А Федот Карпов самый из себя паренек мизерный да нескладный был. Махонькой да тощой такой, борода это клинушком, глазки маленькие да врозь разбегаются — даже смотреть гнусно. И все-то, бывало, или на полатях проклажается, либо в окошко сонной глядит, а начнет это работать, так и не глядел бы на него: только в навозе, словно боров, копошится… А со всем этим такой жадай был, что как увидит монету, даже словно обеспамятеет весь: этим только и держал его Корней в узде.
Зато на Дарьюшку точно что можно залюбоваться было. И высокая-то, и полная-то, и глаза большие навыкате, а тело белое да разбелое, словно вот пена молочная скипелася. Одно слово, отдай все, да и мало. Пойдет это по горнице или даже на месте шевельнется, так вся тебе кровь в голову вдруг и кинется… Песни тоже петь мастерица была: что хочет над тобой своим голосом сделает! И тоской-то тебя всего зальет, и удалью да молодечеством сердце разутешит, словно вся человеческая душа в руках у ней была. Жила, вишь, она прежде у одного господина молодого в любовницах, однако вышел ему срок жениться, он и выдал ее за Федота. От него и песни-то петь она выучилась.
Пришли мы к ним около полдён; смотрим, Дарьюшка у ворот сидит, на солнышке греется.
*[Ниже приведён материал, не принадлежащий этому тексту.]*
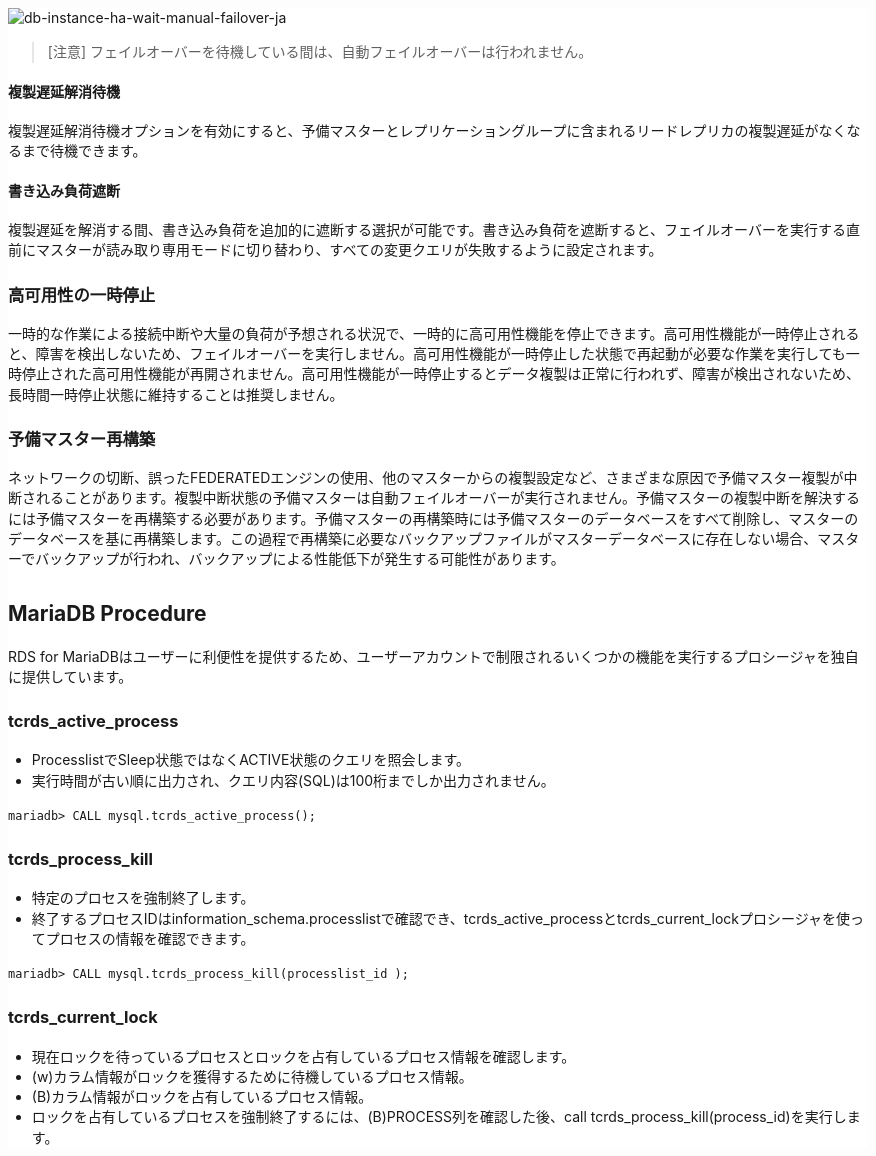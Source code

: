 ![db-instance-ha-wait-manual-failover-ja](https://static.toastoven.net/prod_rds/mariadb/24.03.12/db-instance-ha-wait-manual-failover-ja.png)

> [注意]
> フェイルオーバーを待機している間は、自動フェイルオーバーは行われません。

#### 複製遅延解消待機

複製遅延解消待機オプションを有効にすると、予備マスターとレプリケーショングループに含まれるリードレプリカの複製遅延がなくなるまで待機できます。

#### 書き込み負荷遮断

複製遅延を解消する間、書き込み負荷を追加的に遮断する選択が可能です。書き込み負荷を遮断すると、フェイルオーバーを実行する直前にマスターが読み取り専用モードに切り替わり、すべての変更クエリが失敗するように設定されます。

### 高可用性の一時停止

一時的な作業による接続中断や大量の負荷が予想される状況で、一時的に高可用性機能を停止できます。高可用性機能が一時停止されると、障害を検出しないため、フェイルオーバーを実行しません。高可用性機能が一時停止した状態で再起動が必要な作業を実行しても一時停止された高可用性機能が再開されません。高可用性機能が一時停止するとデータ複製は正常に行われず、障害が検出されないため、長時間一時停止状態に維持することは推奨しません。

### 予備マスター再構築

ネットワークの切断、誤ったFEDERATEDエンジンの使用、他のマスターからの複製設定など、さまざまな原因で予備マスター複製が中断されることがあります。複製中断状態の予備マスターは自動フェイルオーバーが実行されません。予備マスターの複製中断を解決するには予備マスターを再構築する必要があります。予備マスターの再構築時には予備マスターのデータベースをすべて削除し、マスターのデータベースを基に再構築します。この過程で再構築に必要なバックアップファイルがマスターデータベースに存在しない場合、マスターでバックアップが行われ、バックアップによる性能低下が発生する可能性があります。

## MariaDB Procedure

RDS for MariaDBはユーザーに利便性を提供するため、ユーザーアカウントで制限されるいくつかの機能を実行するプロシージャを独自に提供しています。

### tcrds_active_process

* ProcesslistでSleep状態ではなくACTIVE状態のクエリを照会します。
* 実行時間が古い順に出力され、クエリ内容(SQL)は100桁までしか出力されません。

```
mariadb> CALL mysql.tcrds_active_process();
```

### tcrds_process_kill

* 特定のプロセスを強制終了します。
* 終了するプロセスIDはinformation_schema.processlistで確認でき、tcrds_active_processとtcrds_current_lockプロシージャを使ってプロセスの情報を確認できます。

```
mariadb> CALL mysql.tcrds_process_kill(processlist_id );
```

### tcrds_current_lock

* 現在ロックを待っているプロセスとロックを占有しているプロセス情報を確認します。
* (w)カラム情報がロックを獲得するために待機しているプロセス情報。
* (B)カラム情報がロックを占有しているプロセス情報。
* ロックを占有しているプロセスを強制終了するには、(B)PROCESS列を確認した後、call tcrds_process_kill(process_id)を実行します。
Поздоровались.
— Жить, что ли, у нас будете? — спрашивает Дарьюшка, а все на меня исподлобья посматривает.
— Да, — говорит Корней, — покудова до тепла надобно будет прожить.
— А после куда?
— А куда путь лежать будет… верного еще ничего сказать теперь не могу.
Только она на эти его слова ровно усмехнулася; только так-то нехорошо да обидно, что разом мне Корнеевы слова вспомнились, которые он целовальнику в кабаке говорил.
— Чего смеешься? правду говорю, что остатние дни у вас здесь валандаюсь! — говорит Корней.
— Ну, и с богом! — отвечает Дарьюшка, а сама все на меня да на меня поглядывает.
Словно помертвел Корней.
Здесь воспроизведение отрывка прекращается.